Monday, January 24, 2011

Perek Shirah, The Song of Creation

"This is my Father's world,
and to my listening ears,
all nature sings and round me rings
the music of the spheres."

This old Protestant hymn, which I learned in Scout camp many years ago, expresses the same consciousness as an ancient Jewish text called Perek Shirah, "The Song of Creation" a mystical hymn that even today is found in many traditional Jewish prayer books.  It portrays all living creatures singing their individual songs in praise of the Creator. The universe is filled with hymns as cows, camels, horses, mules, roosters, chickens, doves, eagles, cats, mice, locusts, spiders, flies, sea creatures, fish, frogs, and many more offer Biblical verses as songs of praise to God.


 A number of years ago, I had an amazing experience; I actually heard a small part of the mystical Song of Creation.  It was on a warm summer day, and I was walking through a field of blooming alfalfa.

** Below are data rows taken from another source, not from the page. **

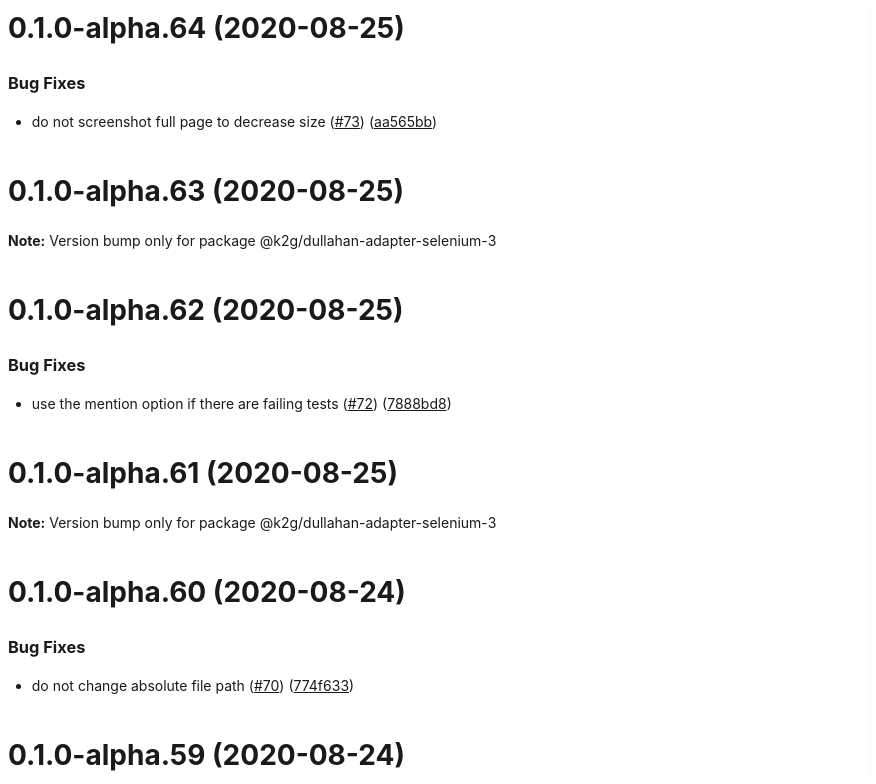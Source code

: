 


# 0.1.0-alpha.64 (2020-08-25)


### Bug Fixes

* do not screenshot full page to decrease size ([#73](https://github.com/Kaartje2go/Dullahan/issues/73)) ([aa565bb](https://github.com/Kaartje2go/Dullahan/commit/aa565bb724905a512170df2af660fc37a9933daa))





# 0.1.0-alpha.63 (2020-08-25)

**Note:** Version bump only for package @k2g/dullahan-adapter-selenium-3





# 0.1.0-alpha.62 (2020-08-25)


### Bug Fixes

* use the mention option if there are failing tests ([#72](https://github.com/Kaartje2go/Dullahan/issues/72)) ([7888bd8](https://github.com/Kaartje2go/Dullahan/commit/7888bd8a906db08a4c2710d7d96ffa816210d5b2))





# 0.1.0-alpha.61 (2020-08-25)

**Note:** Version bump only for package @k2g/dullahan-adapter-selenium-3





# 0.1.0-alpha.60 (2020-08-24)


### Bug Fixes

* do not change absolute file path ([#70](https://github.com/Kaartje2go/Dullahan/issues/70)) ([774f633](https://github.com/Kaartje2go/Dullahan/commit/774f6336cd46e0390a4d6762e3ca51c4d894ab69))





# 0.1.0-alpha.59 (2020-08-24)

The air around me was filled with hundreds of little orange and yellow butterflies, the ones known as "alfalfas" or "sulfurs," flitting from flower to flower. Suddenly I experienced an expansion of consciousness in which those butterflies were actually singing! Of course, it wasn’t a song in the way we usually think of a song, there weren’t any words per se. It was more like a joyous energy that I experienced as an inner sound, in which those butterflies were expressing a level of absolute joy. I had, for a moment, touched a higher level of awareness about how nishmat kol chai, "the soul of every living thing," is praising God.

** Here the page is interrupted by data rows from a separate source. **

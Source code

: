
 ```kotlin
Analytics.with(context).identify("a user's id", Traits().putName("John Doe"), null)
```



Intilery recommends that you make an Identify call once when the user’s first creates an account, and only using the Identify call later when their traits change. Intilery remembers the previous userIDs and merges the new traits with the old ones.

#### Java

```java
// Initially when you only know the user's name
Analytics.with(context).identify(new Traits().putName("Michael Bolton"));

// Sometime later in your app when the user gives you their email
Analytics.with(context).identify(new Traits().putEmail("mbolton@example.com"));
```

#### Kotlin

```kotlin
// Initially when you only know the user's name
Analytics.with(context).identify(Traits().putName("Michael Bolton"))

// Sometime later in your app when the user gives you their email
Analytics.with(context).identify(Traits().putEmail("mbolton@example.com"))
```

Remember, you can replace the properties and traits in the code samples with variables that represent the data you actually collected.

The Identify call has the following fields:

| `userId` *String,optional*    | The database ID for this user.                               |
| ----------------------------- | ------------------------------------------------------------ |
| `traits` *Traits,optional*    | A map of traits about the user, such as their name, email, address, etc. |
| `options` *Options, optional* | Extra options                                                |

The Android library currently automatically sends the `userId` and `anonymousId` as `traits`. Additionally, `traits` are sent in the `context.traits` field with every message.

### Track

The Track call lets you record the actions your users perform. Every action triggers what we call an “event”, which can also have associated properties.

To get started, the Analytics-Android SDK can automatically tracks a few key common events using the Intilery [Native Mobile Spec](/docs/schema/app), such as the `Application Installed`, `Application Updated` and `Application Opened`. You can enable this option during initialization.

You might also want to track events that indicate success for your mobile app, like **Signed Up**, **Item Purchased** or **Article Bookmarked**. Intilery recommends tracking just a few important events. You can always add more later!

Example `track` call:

Perek Shirah doesn’t mention butterflies specifically (they are apparently lumped in with insects in general), but they are part of Creation’s song, too.  And if I were to assign a biblical verse to the song of those butterflies, it would be ivdu et HaShem b’simchah, "serve the Creator with joy." (Psalm 100:2)  Most butterflies only live for a week or so in the adult stage, but judging from what I heard that day, they make the most of every joyous moment while they are here.

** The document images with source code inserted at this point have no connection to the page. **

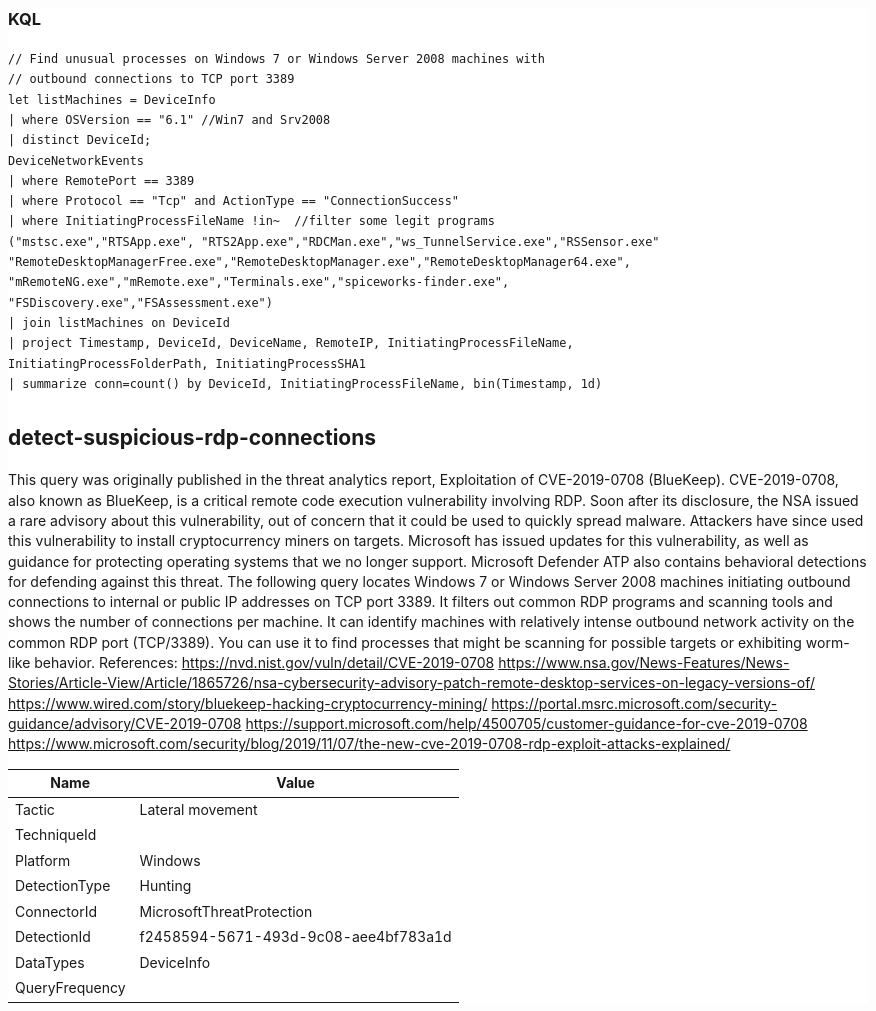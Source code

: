### KQL
```kql
// Find unusual processes on Windows 7 or Windows Server 2008 machines with
// outbound connections to TCP port 3389
let listMachines = DeviceInfo
| where OSVersion == "6.1" //Win7 and Srv2008
| distinct DeviceId;
DeviceNetworkEvents
| where RemotePort == 3389
| where Protocol == "Tcp" and ActionType == "ConnectionSuccess"
| where InitiatingProcessFileName !in~  //filter some legit programs
("mstsc.exe","RTSApp.exe", "RTS2App.exe","RDCMan.exe","ws_TunnelService.exe","RSSensor.exe"
"RemoteDesktopManagerFree.exe","RemoteDesktopManager.exe","RemoteDesktopManager64.exe",
"mRemoteNG.exe","mRemote.exe","Terminals.exe","spiceworks-finder.exe",
"FSDiscovery.exe","FSAssessment.exe")
| join listMachines on DeviceId
| project Timestamp, DeviceId, DeviceName, RemoteIP, InitiatingProcessFileName, 
InitiatingProcessFolderPath, InitiatingProcessSHA1
| summarize conn=count() by DeviceId, InitiatingProcessFileName, bin(Timestamp, 1d)

```

## detect-suspicious-rdp-connections

This query was originally published in the threat analytics report, Exploitation of CVE-2019-0708 (BlueKeep).
CVE-2019-0708, also known as BlueKeep, is a critical remote code execution vulnerability involving RDP. Soon after its disclosure, the NSA issued a rare advisory about this vulnerability, out of concern that it could be used to quickly spread malware. Attackers have since used this vulnerability to install cryptocurrency miners on targets.
Microsoft has issued updates for this vulnerability, as well as guidance for protecting operating systems that we no longer support. Microsoft Defender ATP also contains behavioral detections for defending against this threat.
The following query locates Windows 7 or Windows Server 2008 machines initiating outbound connections to internal or public IP addresses on TCP port 3389. It filters out common RDP programs and scanning tools and shows the number of connections per machine. It can identify machines with relatively intense outbound network activity on the common RDP port (TCP/3389). You can use it to find processes that might be scanning for possible targets or exhibiting worm-like behavior.
References:
https://nvd.nist.gov/vuln/detail/CVE-2019-0708
https://www.nsa.gov/News-Features/News-Stories/Article-View/Article/1865726/nsa-cybersecurity-advisory-patch-remote-desktop-services-on-legacy-versions-of/
https://www.wired.com/story/bluekeep-hacking-cryptocurrency-mining/
https://portal.msrc.microsoft.com/security-guidance/advisory/CVE-2019-0708
https://support.microsoft.com/help/4500705/customer-guidance-for-cve-2019-0708
https://www.microsoft.com/security/blog/2019/11/07/the-new-cve-2019-0708-rdp-exploit-attacks-explained/

|Name | Value |
| --- | --- |
|Tactic | Lateral movement|
|TechniqueId | |
|Platform | Windows|
|DetectionType | Hunting |
|ConnectorId | MicrosoftThreatProtection |
|DetectionId | f2458594-5671-493d-9c08-aee4bf783a1d |
|DataTypes | DeviceInfo |
|QueryFrequency |  |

And this is why Rebbe Nachman of Breslov told his followers to spend an hour a day praying alone in woods and fields. He even said that the grasses and trees would join in the prayers. I take that quite literally.  Every living thing has a consciousness, even the rocks and clouds are sustained by  the "holy sparks" (netzotzot) and emanations of God's energy.  Sometimes, if we are very quiet and patient, we can tune in to their mystical songs.


Garden spider in my yard 2007


4 comments:

rbarenblat said...

Beautiful, beautiful, beautiful.

Unknown said...

Thanks for sharing a beautiful song!!!

Rabbi Gershom said...

You are both welcome! Keep enjoying God's creation :)

Patricia Lichen said...

Lovely post!
And I remember that song from my Protestant childhood--haven't thought of it in many years.